(Material for the task)

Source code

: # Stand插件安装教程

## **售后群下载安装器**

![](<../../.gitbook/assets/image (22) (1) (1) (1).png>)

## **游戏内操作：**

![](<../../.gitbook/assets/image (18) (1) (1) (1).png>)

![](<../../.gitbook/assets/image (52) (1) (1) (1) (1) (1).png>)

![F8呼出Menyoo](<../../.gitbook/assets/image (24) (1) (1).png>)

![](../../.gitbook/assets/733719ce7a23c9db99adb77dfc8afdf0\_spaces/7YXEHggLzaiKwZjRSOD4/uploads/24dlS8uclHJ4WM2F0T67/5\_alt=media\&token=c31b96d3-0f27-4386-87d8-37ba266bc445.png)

(End Material for the task)
(Material for the task)

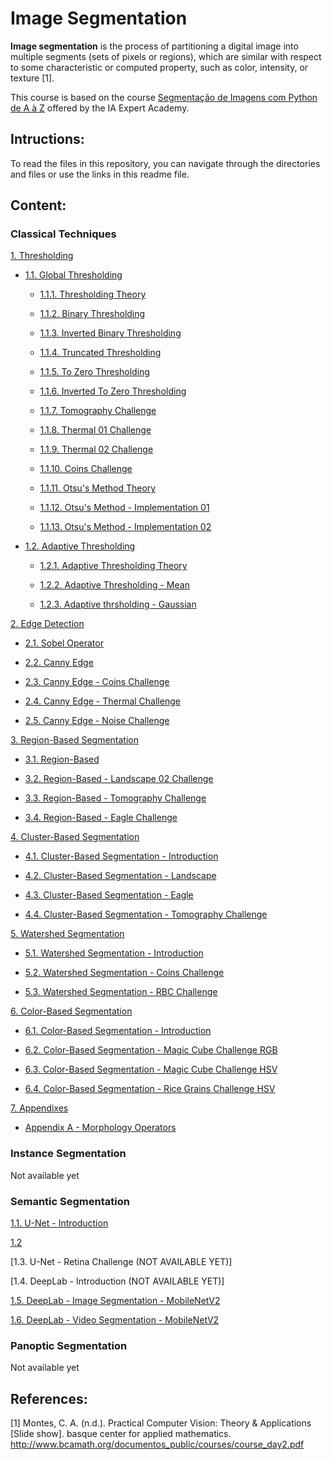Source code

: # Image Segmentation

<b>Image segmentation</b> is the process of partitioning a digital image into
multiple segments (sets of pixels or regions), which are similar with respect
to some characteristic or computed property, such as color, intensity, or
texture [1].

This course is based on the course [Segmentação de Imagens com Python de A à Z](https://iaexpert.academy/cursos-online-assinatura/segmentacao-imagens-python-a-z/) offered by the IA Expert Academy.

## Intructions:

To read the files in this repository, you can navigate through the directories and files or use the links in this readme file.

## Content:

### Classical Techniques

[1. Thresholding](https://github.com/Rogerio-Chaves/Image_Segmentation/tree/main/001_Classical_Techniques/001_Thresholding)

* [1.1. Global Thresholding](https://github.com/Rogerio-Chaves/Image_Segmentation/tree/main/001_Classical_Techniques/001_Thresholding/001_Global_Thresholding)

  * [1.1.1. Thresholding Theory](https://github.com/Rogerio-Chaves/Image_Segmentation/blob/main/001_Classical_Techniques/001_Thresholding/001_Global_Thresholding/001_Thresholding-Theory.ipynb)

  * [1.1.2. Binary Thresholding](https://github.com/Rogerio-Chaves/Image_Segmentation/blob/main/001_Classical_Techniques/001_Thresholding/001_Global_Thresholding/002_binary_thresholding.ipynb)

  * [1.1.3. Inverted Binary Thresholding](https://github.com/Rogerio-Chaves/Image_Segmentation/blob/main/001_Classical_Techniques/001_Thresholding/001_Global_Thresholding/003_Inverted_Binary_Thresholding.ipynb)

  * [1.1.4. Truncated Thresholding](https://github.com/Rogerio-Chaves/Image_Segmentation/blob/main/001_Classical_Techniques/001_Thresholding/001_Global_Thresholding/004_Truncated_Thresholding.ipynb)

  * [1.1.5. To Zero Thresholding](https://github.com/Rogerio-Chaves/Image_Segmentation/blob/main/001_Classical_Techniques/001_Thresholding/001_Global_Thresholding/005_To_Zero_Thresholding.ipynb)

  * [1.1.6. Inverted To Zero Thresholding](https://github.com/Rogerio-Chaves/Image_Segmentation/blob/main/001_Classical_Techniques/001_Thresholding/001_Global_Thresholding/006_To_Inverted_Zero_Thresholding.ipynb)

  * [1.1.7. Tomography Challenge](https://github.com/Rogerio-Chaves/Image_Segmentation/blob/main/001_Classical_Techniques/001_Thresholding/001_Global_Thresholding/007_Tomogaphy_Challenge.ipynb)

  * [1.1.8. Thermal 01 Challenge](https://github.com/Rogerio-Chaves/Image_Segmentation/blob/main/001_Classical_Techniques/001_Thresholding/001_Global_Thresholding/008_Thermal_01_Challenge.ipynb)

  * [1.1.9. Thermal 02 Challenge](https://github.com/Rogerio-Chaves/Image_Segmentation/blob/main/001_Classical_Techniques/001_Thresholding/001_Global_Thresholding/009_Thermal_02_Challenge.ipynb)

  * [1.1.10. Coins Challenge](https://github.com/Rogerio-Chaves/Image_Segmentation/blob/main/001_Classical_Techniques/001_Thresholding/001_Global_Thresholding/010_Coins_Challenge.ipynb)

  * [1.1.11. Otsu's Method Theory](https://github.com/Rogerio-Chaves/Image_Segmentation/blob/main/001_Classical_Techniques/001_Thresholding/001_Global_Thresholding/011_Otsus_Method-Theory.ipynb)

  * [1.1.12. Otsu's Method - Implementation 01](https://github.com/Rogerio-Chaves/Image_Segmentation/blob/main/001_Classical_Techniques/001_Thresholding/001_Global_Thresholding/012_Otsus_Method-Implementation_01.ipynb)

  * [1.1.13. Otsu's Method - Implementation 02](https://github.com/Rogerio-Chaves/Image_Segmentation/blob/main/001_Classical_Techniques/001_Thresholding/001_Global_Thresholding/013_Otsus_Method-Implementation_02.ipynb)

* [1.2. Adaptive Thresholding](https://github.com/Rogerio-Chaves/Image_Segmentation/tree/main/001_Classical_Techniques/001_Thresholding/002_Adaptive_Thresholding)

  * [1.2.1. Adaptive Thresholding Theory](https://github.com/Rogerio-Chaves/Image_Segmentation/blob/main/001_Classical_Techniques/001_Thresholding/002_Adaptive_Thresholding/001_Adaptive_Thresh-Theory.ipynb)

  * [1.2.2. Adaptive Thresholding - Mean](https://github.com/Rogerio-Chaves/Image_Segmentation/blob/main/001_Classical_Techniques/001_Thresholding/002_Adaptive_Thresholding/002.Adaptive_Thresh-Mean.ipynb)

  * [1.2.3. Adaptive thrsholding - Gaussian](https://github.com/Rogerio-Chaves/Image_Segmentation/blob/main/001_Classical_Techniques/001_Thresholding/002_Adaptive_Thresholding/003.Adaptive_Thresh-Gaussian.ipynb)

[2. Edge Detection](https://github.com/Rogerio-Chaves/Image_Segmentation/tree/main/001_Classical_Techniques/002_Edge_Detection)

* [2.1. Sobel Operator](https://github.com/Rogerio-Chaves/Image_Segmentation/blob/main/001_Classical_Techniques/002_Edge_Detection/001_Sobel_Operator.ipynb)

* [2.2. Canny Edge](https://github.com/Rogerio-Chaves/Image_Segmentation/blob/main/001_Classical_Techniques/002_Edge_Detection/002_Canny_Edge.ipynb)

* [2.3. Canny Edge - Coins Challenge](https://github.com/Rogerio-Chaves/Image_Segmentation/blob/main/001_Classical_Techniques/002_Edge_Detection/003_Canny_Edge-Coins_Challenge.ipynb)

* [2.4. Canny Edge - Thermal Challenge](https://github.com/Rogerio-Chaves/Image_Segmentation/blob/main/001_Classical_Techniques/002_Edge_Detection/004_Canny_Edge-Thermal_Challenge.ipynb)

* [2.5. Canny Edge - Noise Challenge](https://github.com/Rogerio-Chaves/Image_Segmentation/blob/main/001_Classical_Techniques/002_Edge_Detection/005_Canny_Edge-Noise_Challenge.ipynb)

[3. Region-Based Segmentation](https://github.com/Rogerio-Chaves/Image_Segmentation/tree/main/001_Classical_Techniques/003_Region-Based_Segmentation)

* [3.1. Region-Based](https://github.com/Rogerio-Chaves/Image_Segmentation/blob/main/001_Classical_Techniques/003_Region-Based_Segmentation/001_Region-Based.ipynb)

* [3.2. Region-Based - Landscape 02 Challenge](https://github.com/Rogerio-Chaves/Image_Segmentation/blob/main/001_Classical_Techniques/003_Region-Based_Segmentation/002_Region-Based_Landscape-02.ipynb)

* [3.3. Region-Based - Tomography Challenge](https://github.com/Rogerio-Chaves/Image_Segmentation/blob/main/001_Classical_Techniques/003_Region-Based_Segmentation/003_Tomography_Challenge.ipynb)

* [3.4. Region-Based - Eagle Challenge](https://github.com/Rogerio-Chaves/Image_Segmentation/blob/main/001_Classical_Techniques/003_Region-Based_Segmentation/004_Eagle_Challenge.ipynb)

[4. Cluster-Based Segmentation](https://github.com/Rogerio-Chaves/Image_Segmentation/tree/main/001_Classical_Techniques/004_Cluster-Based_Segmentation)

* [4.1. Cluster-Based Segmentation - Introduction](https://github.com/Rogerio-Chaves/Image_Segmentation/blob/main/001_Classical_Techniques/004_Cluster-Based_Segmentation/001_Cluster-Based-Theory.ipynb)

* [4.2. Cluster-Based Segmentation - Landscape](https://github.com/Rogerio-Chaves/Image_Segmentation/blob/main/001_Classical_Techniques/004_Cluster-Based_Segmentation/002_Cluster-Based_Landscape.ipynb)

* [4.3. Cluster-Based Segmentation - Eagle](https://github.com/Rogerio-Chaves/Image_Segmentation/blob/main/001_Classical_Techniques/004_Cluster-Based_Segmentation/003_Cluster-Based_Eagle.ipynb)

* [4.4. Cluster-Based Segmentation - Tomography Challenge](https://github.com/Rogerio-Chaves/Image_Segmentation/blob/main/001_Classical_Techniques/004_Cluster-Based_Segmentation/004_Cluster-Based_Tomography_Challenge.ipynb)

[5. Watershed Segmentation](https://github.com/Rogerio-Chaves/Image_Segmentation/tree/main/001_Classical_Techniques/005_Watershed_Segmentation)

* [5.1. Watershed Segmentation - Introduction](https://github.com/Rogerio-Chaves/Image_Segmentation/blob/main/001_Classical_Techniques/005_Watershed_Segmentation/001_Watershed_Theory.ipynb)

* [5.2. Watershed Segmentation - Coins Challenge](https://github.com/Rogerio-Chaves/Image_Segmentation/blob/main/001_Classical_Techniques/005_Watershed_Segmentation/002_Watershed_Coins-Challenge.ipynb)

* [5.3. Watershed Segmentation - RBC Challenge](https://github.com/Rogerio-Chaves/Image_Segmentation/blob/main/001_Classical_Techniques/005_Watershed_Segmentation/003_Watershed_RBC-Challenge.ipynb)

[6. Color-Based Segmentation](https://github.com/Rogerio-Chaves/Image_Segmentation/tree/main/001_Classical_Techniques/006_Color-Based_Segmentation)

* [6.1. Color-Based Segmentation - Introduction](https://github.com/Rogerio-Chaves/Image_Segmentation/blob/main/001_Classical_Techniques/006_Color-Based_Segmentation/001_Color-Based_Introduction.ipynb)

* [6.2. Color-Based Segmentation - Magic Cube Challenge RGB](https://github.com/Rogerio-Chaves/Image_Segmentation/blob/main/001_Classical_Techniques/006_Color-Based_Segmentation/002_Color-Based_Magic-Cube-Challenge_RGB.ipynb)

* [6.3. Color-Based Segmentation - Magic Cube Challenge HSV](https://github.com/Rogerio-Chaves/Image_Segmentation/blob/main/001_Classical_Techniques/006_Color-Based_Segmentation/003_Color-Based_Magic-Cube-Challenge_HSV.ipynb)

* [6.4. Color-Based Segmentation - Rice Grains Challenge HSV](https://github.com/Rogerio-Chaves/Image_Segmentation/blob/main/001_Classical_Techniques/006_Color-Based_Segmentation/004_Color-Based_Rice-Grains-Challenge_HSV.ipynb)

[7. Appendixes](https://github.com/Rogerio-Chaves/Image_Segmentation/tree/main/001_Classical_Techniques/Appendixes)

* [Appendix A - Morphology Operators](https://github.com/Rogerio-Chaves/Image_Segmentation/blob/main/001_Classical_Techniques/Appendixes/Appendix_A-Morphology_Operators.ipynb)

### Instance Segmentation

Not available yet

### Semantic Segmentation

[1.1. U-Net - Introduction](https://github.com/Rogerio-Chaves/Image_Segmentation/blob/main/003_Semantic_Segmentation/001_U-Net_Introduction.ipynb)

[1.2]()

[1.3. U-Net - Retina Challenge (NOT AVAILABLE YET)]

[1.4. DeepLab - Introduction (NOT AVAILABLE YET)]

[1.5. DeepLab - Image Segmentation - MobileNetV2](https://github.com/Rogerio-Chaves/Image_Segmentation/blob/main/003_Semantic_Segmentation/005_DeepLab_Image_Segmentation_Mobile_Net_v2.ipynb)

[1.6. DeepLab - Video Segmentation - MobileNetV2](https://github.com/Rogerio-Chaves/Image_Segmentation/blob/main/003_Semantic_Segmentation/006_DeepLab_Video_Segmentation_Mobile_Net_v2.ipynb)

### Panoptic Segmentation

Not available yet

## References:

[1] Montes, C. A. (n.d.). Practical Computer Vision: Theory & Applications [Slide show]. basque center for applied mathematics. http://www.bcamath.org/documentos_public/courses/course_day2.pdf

(End Material for the task)

Exercise objective
Look above for the line containing "[5.3. Watershed Segmentation" and the line containing "[6.1. Color-Based Segmentation". Transcribe both, with the lines between them, exactly.

Completed exercise
* [5.3. Watershed Segmentation - RBC Challenge](https://github.com/Rogerio-Chaves/Image_Segmentation/blob/main/001_Classical_Techniques/005_Watershed_Segmentation/003_Watershed_RBC-Challenge.ipynb)

[6. Color-Based Segmentation](https://github.com/Rogerio-Chaves/Image_Segmentation/tree/main/001_Classical_Techniques/006_Color-Based_Segmentation)

* [6.1. Color-Based Segmentation - Introduction](https://github.com/Rogerio-Chaves/Image_Segmentation/blob/main/001_Classical_Techniques/006_Color-Based_Segmentation/001_Color-Based_Introduction.ipynb)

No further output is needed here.